I DO THIS FOR YOU, TARA
I DO THIS SO YOU CAN HAVE NICE THINGS
Just kidding. I do it because my wife makes me do it.
I had one prospective client who actually volunteered to sit down with me in person and help me fill out the paperwork (regulatory stuff, not of their making).
That said, I avoid huge customers like the plague. That feeling seems oddly mutual. 😉
Especially the comment “set the tone” is like a huge red flag for me. From this, I read that they probably require lots of paperwork on an ongoing basis. They require a lot of paperwork up front to “set the tone” – i.e. so the gets vendor accustomed to all the red tape, and they get to weed out the vendors that are not willing or able to comply.

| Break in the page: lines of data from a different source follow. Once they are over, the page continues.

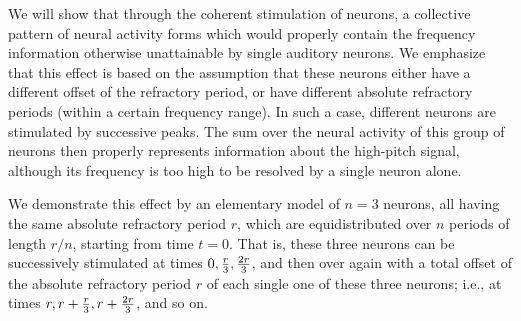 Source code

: \documentclass[prl,preprint,amsfonts,showpacs,showkeys]{revtex4}
\begin{document}
We will show that through the coherent stimulation of neurons,
a collective pattern of neural activity forms
which would properly contain the frequency information otherwise unattainable by single
auditory neurons.
We emphasize that this effect is based on the assumption that these neurons either have a different offset of the refractory period,
or have different absolute refractory periods (within a certain frequency range).
In such a case, different neurons are stimulated by successive peaks.
The sum over the neural activity of this group of neurons then properly represents
information about the high-pitch signal, although its frequency is too
high to be resolved by a single neuron alone.


We demonstrate this effect by an elementary model of $n=3$ neurons, all having the same
absolute refractory period $r$, which are equidistributed over $n$ periods of
length $r/n$, starting from time $t=0$.
That is, these three neurons can be successively stimulated at times
$
0,
{r\over 3},
{2r\over 3}$,
and then over again with a total offset of the
absolute refractory period $r$ of each single one of these three neurons; i.e., at times
$
r,
r+{r\over 3},
r+{2r\over 3}$, and so on.
\end{document}
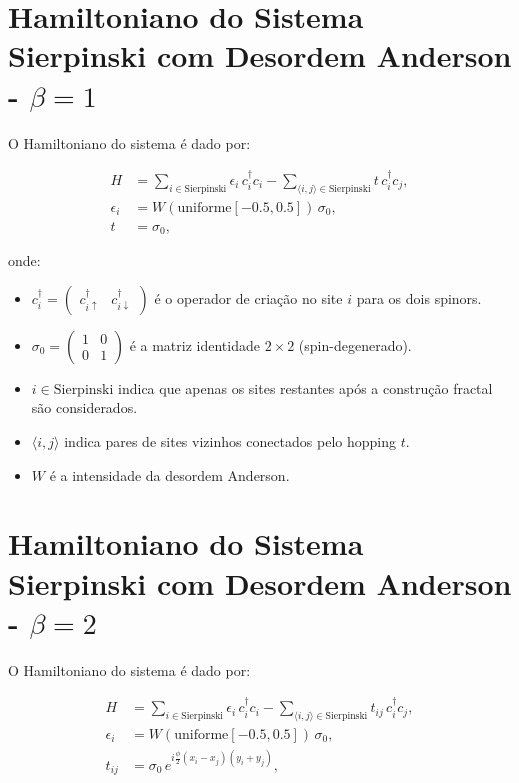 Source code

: \documentclass[a4paper,12pt]{article}
\begin{document}
	
	\section*{Hamiltoniano do Sistema Sierpinski com Desordem Anderson - $\beta=1$}
	
	O Hamiltoniano do sistema é dado por:
	
	\begin{equation}
		\begin{aligned}
			H &= \sum_{i \in \text{Sierpinski}} \epsilon_i \, c_i^\dagger c_i
			- \sum_{\langle i,j \rangle \in \text{Sierpinski}} t \, c_i^\dagger c_j, \\
			\epsilon_i &= W \left( \text{uniforme}[-0.5, 0.5] \right) \, \sigma_0, \\
			t &= \sigma_0,
		\end{aligned}
	\end{equation}
	
	\noindent onde:
	
	\begin{itemize}
		\item $c_i^\dagger = \begin{pmatrix} c_{i\uparrow}^\dagger & c_{i\downarrow}^\dagger \end{pmatrix}$ é o operador de criação no site $i$ para os dois spinors.
		\item $\sigma_0 = \begin{pmatrix} 1 & 0 \\ 0 & 1 \end{pmatrix}$ é a matriz identidade $2 \times 2$ (spin-degenerado).
		\item $i \in \text{Sierpinski}$ indica que apenas os sites restantes após a construção fractal são considerados.
		\item $\langle i,j \rangle$ indica pares de sites vizinhos conectados pelo hopping $t$.
		\item $W$ é a intensidade da desordem Anderson.
	\end{itemize}
	
	
	
	
	\section*{Hamiltoniano do Sistema Sierpinski com Desordem Anderson - $\beta=2$}
	
	
	O Hamiltoniano do sistema é dado por:
	
	\begin{equation}
		\begin{aligned}
			H &= \sum_{i \in \text{Sierpinski}} \epsilon_i \, c_i^\dagger c_i
			- \sum_{\langle i,j \rangle \in \text{Sierpinski}} t_{ij} \, c_i^\dagger c_j, \\
			\epsilon_i &= W \left( \text{uniforme}[-0.5, 0.5] \right) \, \sigma_0, \\
			t_{ij} &= \sigma_0 \, e^{ i \frac{\phi}{2} (x_i - x_j)(y_i + y_j) },
		\end{aligned}
	\end{equation}
	
\end{document}
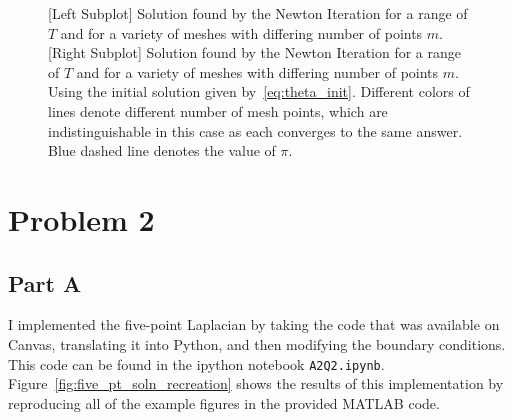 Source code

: \documentclass[12pt]{article}
\begin{document}
\begin{figure}
    \centering
    \caption{
        [Left Subplot] Solution found by the Newton Iteration for a range of $T$ and for a variety of meshes with differing number of points $m$. [Right Subplot] Solution found by the Newton Iteration for a range of $T$ and for a variety of meshes with differing number of points $m$. Using the initial solution given by~\eqref{eq:theta_init}. Different colors of lines denote different number of mesh points, which are indistinguishable in this case as each converges to the same answer. 
        Blue dashed line denotes the value of $\pi$.
    }
    \label{fig:q1b_scan}
\end{figure}

\section*{Problem 2}

\subsection*{Part A}
I implemented the five-point Laplacian by taking the code that was available on Canvas, translating it into Python, and then modifying the boundary conditions.
This code can be found in the ipython notebook \verb|A2Q2.ipynb|. Figure~\ref{fig:five_pt_soln_recreation} shows the results of this implementation by reproducing all of the example figures in the provided MATLAB code. 
\end{document}
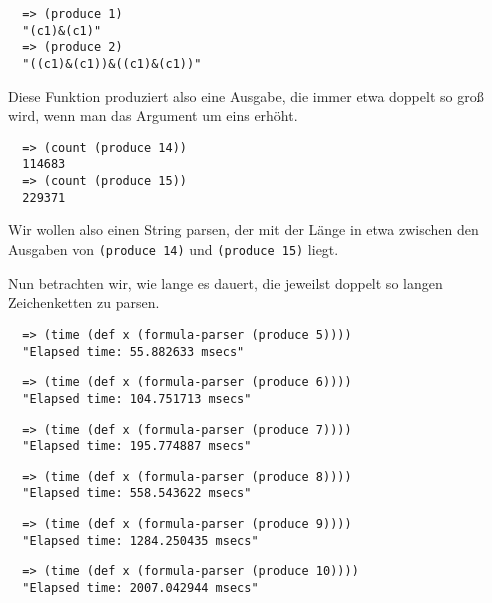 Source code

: \documentclass[ngerman,a4paper,abstracton,open=right,twoside=false,toc=listofnumbered,bibtotocnumbered]{scrreprt}
\begin{document}
\begin{lstlisting}
  => (produce 1)
  "(c1)&(c1)"
  => (produce 2)
  "((c1)&(c1))&((c1)&(c1))"
\end{lstlisting}

Diese Funktion produziert also eine Ausgabe, die immer etwa doppelt so groß wird, wenn man das Argument um eins erhöht.

\begin{lstlisting}
  => (count (produce 14))
  114683
  => (count (produce 15))
  229371
\end{lstlisting}

Wir wollen also einen String parsen, der mit der Länge in etwa zwischen den Ausgaben von \lstinline|(produce 14)| und \lstinline|(produce 15)| liegt.

Nun betrachten wir, wie lange es dauert, die jeweilst doppelt so langen Zeichenketten zu parsen.

\begin{lstlisting}
  => (time (def x (formula-parser (produce 5))))
  "Elapsed time: 55.882633 msecs"
\end{lstlisting}

\begin{lstlisting}
  => (time (def x (formula-parser (produce 6))))
  "Elapsed time: 104.751713 msecs"
\end{lstlisting}

\begin{lstlisting}
  => (time (def x (formula-parser (produce 7))))
  "Elapsed time: 195.774887 msecs"
\end{lstlisting}

\begin{lstlisting}
  => (time (def x (formula-parser (produce 8))))
  "Elapsed time: 558.543622 msecs"
\end{lstlisting}

\begin{lstlisting}
  => (time (def x (formula-parser (produce 9))))
  "Elapsed time: 1284.250435 msecs"
\end{lstlisting}

\begin{lstlisting}
  => (time (def x (formula-parser (produce 10))))
  "Elapsed time: 2007.042944 msecs"
\end{lstlisting}


\appendix
\end{document}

I wouldn’t say it’s /always/ a company size issue. Some industries require more paperwork than others. Compliance with applicable laws (HIPAA, Sarbanes-Oxley, PCI DSS, FINRA, FIPS, the list goes on) often requires this stuff, probably even more if the company wants to claim some kind of ISO certification. I recall being at a previous job helping assemble RFPs, answer questions from auditors on any topic they could come up with, and help the security team answer the pages of annual questionnaires they always got from our clients. I always wrote it off as part of the cost of doing business, and thought most people had to do the same.
Chuck – right, but you rarely see 5-20-person companies who are able to comply with HIPAA, PCI, FIPS, etc. The compliance requirements alone dictate a whole department dedicated to auditing and compliance.